#### [Task to carry out]
The records follow. Give them all back exactly.

(Beginning of Provided entries)

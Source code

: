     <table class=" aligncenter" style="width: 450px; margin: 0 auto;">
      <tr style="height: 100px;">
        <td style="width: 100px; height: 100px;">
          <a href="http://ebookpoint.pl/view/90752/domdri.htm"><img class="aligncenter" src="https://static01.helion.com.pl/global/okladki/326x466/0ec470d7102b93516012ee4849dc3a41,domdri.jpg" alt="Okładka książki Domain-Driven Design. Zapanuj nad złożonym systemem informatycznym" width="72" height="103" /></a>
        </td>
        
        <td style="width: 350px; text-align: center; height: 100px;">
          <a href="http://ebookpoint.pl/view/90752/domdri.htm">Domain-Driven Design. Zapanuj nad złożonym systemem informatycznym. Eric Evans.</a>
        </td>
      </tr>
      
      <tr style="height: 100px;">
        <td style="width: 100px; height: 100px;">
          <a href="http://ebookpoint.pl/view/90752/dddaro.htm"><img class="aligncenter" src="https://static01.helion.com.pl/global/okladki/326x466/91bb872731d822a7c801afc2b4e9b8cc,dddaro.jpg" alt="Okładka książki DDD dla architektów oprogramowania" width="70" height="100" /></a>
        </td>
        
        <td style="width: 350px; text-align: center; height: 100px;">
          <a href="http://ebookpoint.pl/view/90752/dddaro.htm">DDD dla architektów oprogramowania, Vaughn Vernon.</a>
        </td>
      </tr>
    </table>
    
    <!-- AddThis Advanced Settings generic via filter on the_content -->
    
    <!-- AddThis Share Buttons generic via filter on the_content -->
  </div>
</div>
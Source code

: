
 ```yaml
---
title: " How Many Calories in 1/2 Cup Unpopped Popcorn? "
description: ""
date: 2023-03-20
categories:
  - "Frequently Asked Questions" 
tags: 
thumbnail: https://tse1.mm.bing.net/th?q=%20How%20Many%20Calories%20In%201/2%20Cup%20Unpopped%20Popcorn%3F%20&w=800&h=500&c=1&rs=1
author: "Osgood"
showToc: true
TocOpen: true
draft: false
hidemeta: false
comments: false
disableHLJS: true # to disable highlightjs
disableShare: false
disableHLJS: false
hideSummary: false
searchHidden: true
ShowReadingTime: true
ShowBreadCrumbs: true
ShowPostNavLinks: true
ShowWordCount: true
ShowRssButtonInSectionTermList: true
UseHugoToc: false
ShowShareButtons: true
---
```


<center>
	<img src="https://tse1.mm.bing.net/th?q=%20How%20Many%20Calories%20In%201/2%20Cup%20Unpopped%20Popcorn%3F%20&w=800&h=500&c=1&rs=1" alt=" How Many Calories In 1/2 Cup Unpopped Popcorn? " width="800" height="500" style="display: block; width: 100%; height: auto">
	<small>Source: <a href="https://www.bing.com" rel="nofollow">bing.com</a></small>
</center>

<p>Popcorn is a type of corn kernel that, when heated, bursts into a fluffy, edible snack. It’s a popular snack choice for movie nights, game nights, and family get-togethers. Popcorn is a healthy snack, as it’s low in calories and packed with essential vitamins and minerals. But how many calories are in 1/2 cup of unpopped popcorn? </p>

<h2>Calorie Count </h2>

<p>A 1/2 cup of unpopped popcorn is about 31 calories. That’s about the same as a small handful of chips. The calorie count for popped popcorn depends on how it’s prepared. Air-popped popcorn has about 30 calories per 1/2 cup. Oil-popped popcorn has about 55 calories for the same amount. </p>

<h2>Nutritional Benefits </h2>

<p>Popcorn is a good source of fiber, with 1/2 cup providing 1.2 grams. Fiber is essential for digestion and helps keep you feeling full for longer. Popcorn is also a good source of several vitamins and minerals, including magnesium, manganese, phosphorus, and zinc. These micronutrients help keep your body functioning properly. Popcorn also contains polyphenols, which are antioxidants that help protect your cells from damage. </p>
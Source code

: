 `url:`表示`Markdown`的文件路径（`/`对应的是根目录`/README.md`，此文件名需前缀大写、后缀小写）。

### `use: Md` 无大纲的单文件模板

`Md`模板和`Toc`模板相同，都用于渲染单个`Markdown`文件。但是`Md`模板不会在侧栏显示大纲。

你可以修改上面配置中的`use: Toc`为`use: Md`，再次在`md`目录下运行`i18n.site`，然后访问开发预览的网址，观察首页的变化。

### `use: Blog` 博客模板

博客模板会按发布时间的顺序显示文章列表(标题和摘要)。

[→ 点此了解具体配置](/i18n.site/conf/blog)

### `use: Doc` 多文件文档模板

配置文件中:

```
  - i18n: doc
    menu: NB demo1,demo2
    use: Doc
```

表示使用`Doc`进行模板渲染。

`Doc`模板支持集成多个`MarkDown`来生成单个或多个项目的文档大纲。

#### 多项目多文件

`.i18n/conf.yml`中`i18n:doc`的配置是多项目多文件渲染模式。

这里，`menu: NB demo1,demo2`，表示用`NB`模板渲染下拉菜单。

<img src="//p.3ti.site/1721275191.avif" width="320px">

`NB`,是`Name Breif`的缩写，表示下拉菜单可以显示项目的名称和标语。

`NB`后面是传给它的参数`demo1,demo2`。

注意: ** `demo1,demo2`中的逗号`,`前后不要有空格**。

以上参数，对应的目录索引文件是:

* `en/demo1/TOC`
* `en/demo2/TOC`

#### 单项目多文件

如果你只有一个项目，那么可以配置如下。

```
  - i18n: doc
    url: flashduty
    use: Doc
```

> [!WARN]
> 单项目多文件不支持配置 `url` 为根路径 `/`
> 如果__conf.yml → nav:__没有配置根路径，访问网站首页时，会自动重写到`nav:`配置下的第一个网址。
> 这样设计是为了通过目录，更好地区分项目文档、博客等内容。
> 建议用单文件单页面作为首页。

(End of Provided entries)

#### [Task answer]
Source code

:     <table class=" aligncenter" style="width: 450px; margin: 0 auto;">
      <tr style="height: 100px;">
        <td style="width: 100px; height: 100px;">
          <a href="http://ebookpoint.pl/view/90752/domdri.htm"><img class="aligncenter" src="https://static01.helion.com.pl/global/okladki/326x466/0ec470d7102b93516012ee4849dc3a41,domdri.jpg" alt="Okładka książki Domain-Driven Design. Zapanuj nad złożonym systemem informatycznym" width="72" height="103" /></a>
        </td>
        
        <td style="width: 350px; text-align: center; height: 100px;">
          <a href="http://ebookpoint.pl/view/90752/domdri.htm">Domain-Driven Design. Zapanuj nad złożonym systemem informatycznym. Eric Evans.</a>
        </td>
      </tr>
      
      <tr style="height: 100px;">
        <td style="width: 100px; height: 100px;">
          <a href="http://ebookpoint.pl/view/90752/dddaro.htm"><img class="aligncenter" src="https://static01.helion.com.pl/global/okladki/326x466/91bb872731d822a7c801afc2b4e9b8cc,dddaro.jpg" alt="Okładka książki DDD dla architektów oprogramowania" width="70" height="100" /></a>
        </td>
        
        <td style="width: 350px; text-align: center; height: 100px;">
          <a href="http://ebookpoint.pl/view/90752/dddaro.htm">DDD dla architektów oprogramowania, Vaughn Vernon.</a>
        </td>
      </tr>
    </table>
    
    <!-- AddThis Advanced Settings generic via filter on the_content -->
    
    <!-- AddThis Share Buttons generic via filter on the_content -->
  </div>
</div>
Source code

:
 ```yaml
---
title: " How Many Calories in 1/2 Cup Unpopped Popcorn? "
description: ""
date: 2023-03-20
categories:
  - "Frequently Asked Questions" 
tags: 
thumbnail: https://tse1.mm.bing.net/th?q=%20How%20Many%20Calories%20In%201/2%20Cup%20Unpopped%20Popcorn%3F%20&w=800&h=500&c=1&rs=1
author: "Osgood"
showToc: true
TocOpen: true
draft: false
hidemeta: false
comments: false
disableHLJS: true # to disable highlightjs
disableShare: false
disableHLJS: false
hideSummary: false
searchHidden: true
ShowReadingTime: true
ShowBreadCrumbs: true
ShowPostNavLinks: true
ShowWordCount: true
ShowRssButtonInSectionTermList: true
UseHugoToc: false
ShowShareButtons: true
---
```


<center>
	<img src="https://tse1.mm.bing.net/th?q=%20How%20Many%20Calories%20In%201/2%20Cup%20Unpopped%20Popcorn%3F%20&w=800&h=500&c=1&rs=1" alt=" How Many Calories In 1/2 Cup Unpopped Popcorn? " width="800" height="500" style="display: block; width: 100%; height: auto">
	<small>Source: <a href="https://www.bing.com" rel="nofollow">bing.com</a></small>
</center>

<p>Popcorn is a type of corn kernel that, when heated, bursts into a fluffy, edible snack. It’s a popular snack choice for movie nights, game nights, and family get-togethers. Popcorn is a healthy snack, as it’s low in calories and packed with essential vitamins and minerals. But how many calories are in 1/2 cup of unpopped popcorn? </p>

<h2>Calorie Count </h2>

<p>A 1/2 cup of unpopped popcorn is about 31 calories. That’s about the same as a small handful of chips. The calorie count for popped popcorn depends on how it’s prepared. Air-popped popcorn has about 30 calories per 1/2 cup. Oil-popped popcorn has about 55 calories for the same amount. </p>

<h2>Nutritional Benefits </h2>

<p>Popcorn is a good source of fiber, with 1/2 cup providing 1.2 grams. Fiber is essential for digestion and helps keep you feeling full for longer. Popcorn is also a good source of several vitamins and minerals, including magnesium, manganese, phosphorus, and zinc. These micronutrients help keep your body functioning properly. Popcorn also contains polyphenols, which are antioxidants that help protect your cells from damage. </p>
Source code

: `url:`表示`Markdown`的文件路径（`/`对应的是根目录`/README.md`，此文件名需前缀大写、后缀小写）。

### `use: Md` 无大纲的单文件模板

`Md`模板和`Toc`模板相同，都用于渲染单个`Markdown`文件。但是`Md`模板不会在侧栏显示大纲。

你可以修改上面配置中的`use: Toc`为`use: Md`，再次在`md`目录下运行`i18n.site`，然后访问开发预览的网址，观察首页的变化。

### `use: Blog` 博客模板

博客模板会按发布时间的顺序显示文章列表(标题和摘要)。

[→ 点此了解具体配置](/i18n.site/conf/blog)

### `use: Doc` 多文件文档模板

配置文件中:

```
  - i18n: doc
    menu: NB demo1,demo2
    use: Doc
```

表示使用`Doc`进行模板渲染。

`Doc`模板支持集成多个`MarkDown`来生成单个或多个项目的文档大纲。

#### 多项目多文件

`.i18n/conf.yml`中`i18n:doc`的配置是多项目多文件渲染模式。

这里，`menu: NB demo1,demo2`，表示用`NB`模板渲染下拉菜单。

<img src="//p.3ti.site/1721275191.avif" width="320px">

`NB`,是`Name Breif`的缩写，表示下拉菜单可以显示项目的名称和标语。

`NB`后面是传给它的参数`demo1,demo2`。

注意: ** `demo1,demo2`中的逗号`,`前后不要有空格**。

以上参数，对应的目录索引文件是:

* `en/demo1/TOC`
* `en/demo2/TOC`

#### 单项目多文件

如果你只有一个项目，那么可以配置如下。

```
  - i18n: doc
    url: flashduty
    use: Doc
```

> [!WARN]
> 单项目多文件不支持配置 `url` 为根路径 `/`
> 如果__conf.yml → nav:__没有配置根路径，访问网站首页时，会自动重写到`nav:`配置下的第一个网址。
> 这样设计是为了通过目录，更好地区分项目文档、博客等内容。
> 建议用单文件单页面作为首页。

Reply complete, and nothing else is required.